Gemeinsam mit dem eHealth-Dienstleister CGM will das Unternehmen die papierlose Abrechnung für krankenvollversicherte Patienten vorantreiben – und nebenbei die Prozesskosten reduzieren. Ermöglichen soll dies das neue und kostenlos nutzbare ePortal „Meine Gesundheit“, das Ärzte, Patienten sowie den Versicherer digital vernetzen soll. Herzstück des Angebots ist laut Axa das digitale Rechnungsmanagement. Ziel ist demnach, dass in den kommenden fünf Jahren die Hälfte der krankenvollversicherten Axa-Kunden ihre Abrechnungen papierfrei und komplett digital abwickeln.

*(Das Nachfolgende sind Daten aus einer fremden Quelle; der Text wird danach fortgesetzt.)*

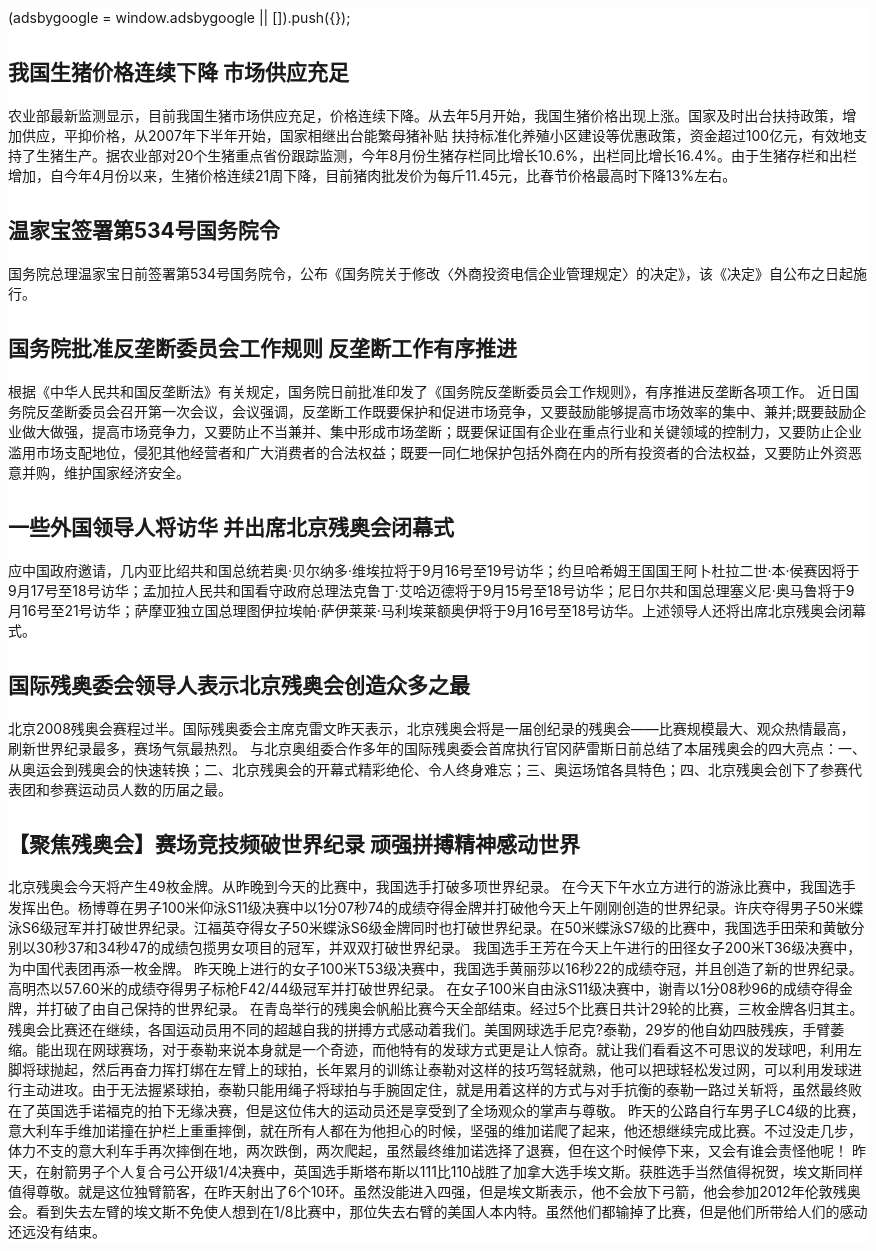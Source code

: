 



 (adsbygoogle = window.adsbygoogle || []).push({});

 
## 我国生猪价格连续下降 市场供应充足


农业部最新监测显示，目前我国生猪市场供应充足，价格连续下降。从去年5月开始，我国生猪价格出现上涨。国家及时出台扶持政策，增加供应，平抑价格，从2007年下半年开始，国家相继出台能繁母猪补贴 扶持标准化养殖小区建设等优惠政策，资金超过100亿元，有效地支持了生猪生产。据农业部对20个生猪重点省份跟踪监测，今年8月份生猪存栏同比增长10.6%，出栏同比增长16.4%。由于生猪存栏和出栏增加，自今年4月份以来，生猪价格连续21周下降，目前猪肉批发价为每斤11.45元，比春节价格最高时下降13%左右。


## 温家宝签署第534号国务院令


国务院总理温家宝日前签署第534号国务院令，公布《国务院关于修改〈外商投资电信企业管理规定〉的决定》，该《决定》自公布之日起施行。


## 国务院批准反垄断委员会工作规则 反垄断工作有序推进


根据《中华人民共和国反垄断法》有关规定，国务院日前批准印发了《国务院反垄断委员会工作规则》，有序推进反垄断各项工作。
近日国务院反垄断委员会召开第一次会议，会议强调，反垄断工作既要保护和促进市场竞争，又要鼓励能够提高市场效率的集中、兼并;既要鼓励企业做大做强，提高市场竞争力，又要防止不当兼并、集中形成市场垄断；既要保证国有企业在重点行业和关键领域的控制力，又要防止企业滥用市场支配地位，侵犯其他经营者和广大消费者的合法权益；既要一同仁地保护包括外商在内的所有投资者的合法权益，又要防止外资恶意并购，维护国家经济安全。


## 一些外国领导人将访华 并出席北京残奥会闭幕式


应中国政府邀请，几内亚比绍共和国总统若奥·贝尔纳多·维埃拉将于9月16号至19号访华；约旦哈希姆王国国王阿卜杜拉二世·本·侯赛因将于9月17号至18号访华；孟加拉人民共和国看守政府总理法克鲁丁·艾哈迈德将于9月15号至18号访华；尼日尔共和国总理塞义尼·奥马鲁将于9月16号至21号访华；萨摩亚独立国总理图伊拉埃帕·萨伊莱莱·马利埃莱额奥伊将于9月16号至18号访华。上述领导人还将出席北京残奥会闭幕式。


## 国际残奥委会领导人表示北京残奥会创造众多之最


北京2008残奥会赛程过半。国际残奥委会主席克雷文昨天表示，北京残奥会将是一届创纪录的残奥会——比赛规模最大、观众热情最高，刷新世界纪录最多，赛场气氛最热烈。
与北京奥组委合作多年的国际残奥委会首席执行官冈萨雷斯日前总结了本届残奥会的四大亮点：一、从奥运会到残奥会的快速转换；二、北京残奥会的开幕式精彩绝伦、令人终身难忘；三、奥运场馆各具特色；四、北京残奥会创下了参赛代表团和参赛运动员人数的历届之最。


## 【聚焦残奥会】赛场竞技频破世界纪录 顽强拼搏精神感动世界


北京残奥会今天将产生49枚金牌。从昨晚到今天的比赛中，我国选手打破多项世界纪录。
在今天下午水立方进行的游泳比赛中，我国选手发挥出色。杨博尊在男子100米仰泳S11级决赛中以1分07秒74的成绩夺得金牌并打破他今天上午刚刚创造的世界纪录。许庆夺得男子50米蝶泳S6级冠军并打破世界纪录。江福英夺得女子50米蝶泳S6级金牌同时也打破世界纪录。在50米蝶泳S7级的比赛中，我国选手田荣和黄敏分别以30秒37和34秒47的成绩包揽男女项目的冠军，并双双打破世界纪录。
我国选手王芳在今天上午进行的田径女子200米T36级决赛中，为中国代表团再添一枚金牌。
昨天晚上进行的女子100米T53级决赛中，我国选手黄丽莎以16秒22的成绩夺冠，并且创造了新的世界纪录。
高明杰以57.60米的成绩夺得男子标枪F42/44级冠军并打破世界纪录。
在女子100米自由泳S11级决赛中，谢青以1分08秒96的成绩夺得金牌，并打破了由自己保持的世界纪录。
在青岛举行的残奥会帆船比赛今天全部结束。经过5个比赛日共计29轮的比赛，三枚金牌各归其主。
残奥会比赛还在继续，各国运动员用不同的超越自我的拼搏方式感动着我们。美国网球选手尼克?泰勒，29岁的他自幼四肢残疾，手臂萎缩。能出现在网球赛场，对于泰勒来说本身就是一个奇迹，而他特有的发球方式更是让人惊奇。就让我们看看这不可思议的发球吧，利用左脚将球抛起，然后再奋力挥打绑在左臂上的球拍，长年累月的训练让泰勒对这样的技巧驾轻就熟，他可以把球轻松发过网，可以利用发球进行主动进攻。由于无法握紧球拍，泰勒只能用绳子将球拍与手腕固定住，就是用着这样的方式与对手抗衡的泰勒一路过关斩将，虽然最终败在了英国选手诺福克的拍下无缘决赛，但是这位伟大的运动员还是享受到了全场观众的掌声与尊敬。
昨天的公路自行车男子LC4级的比赛，意大利车手维加诺撞在护栏上重重摔倒，就在所有人都在为他担心的时候，坚强的维加诺爬了起来，他还想继续完成比赛。不过没走几步，体力不支的意大利车手再次摔倒在地，两次跌倒，两次爬起，虽然最终维加诺选择了退赛，但在这个时候停下来，又会有谁会责怪他呢！
昨天，在射箭男子个人复合弓公开级1/4决赛中，英国选手斯塔布斯以111比110战胜了加拿大选手埃文斯。获胜选手当然值得祝贺，埃文斯同样值得尊敬。就是这位独臂箭客，在昨天射出了6个10环。虽然没能进入四强，但是埃文斯表示，他不会放下弓箭，他会参加2012年伦敦残奥会。看到失去左臂的埃文斯不免使人想到在1/8比赛中，那位失去右臂的美国人本内特。虽然他们都输掉了比赛，但是他们所带给人们的感动还远没有结束。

Kunden wünschen sich ein „modernes, flexibles Gesundheitsmanagement“

„Mehr als 50 Prozent unserer Kunden begrüßen es, so die Ergebnisse einer Marktforschung, wenn sie ihre Rechnungen komplett digital erledigen und den zeitaufwändigen Abrechnungsprozess per Papierbrief hinter sich lassen können“, sagt Dr. Thilo Schumacher, Mitglied im Vorstand der Axa Konzern AG und Vorstand der Axa Krankenversicherung. „Der bisherige Organisations- und Verwaltungsaufwand stellt für sie oft ein Ärgernis dar.“ So verstünden sich die Axa-Kunden zunehmend als Manager ihrer Gesundheit, sagt Schumacher, und diese wünschten sich ein „modernes, flexibles Gesundheitsmanagement“.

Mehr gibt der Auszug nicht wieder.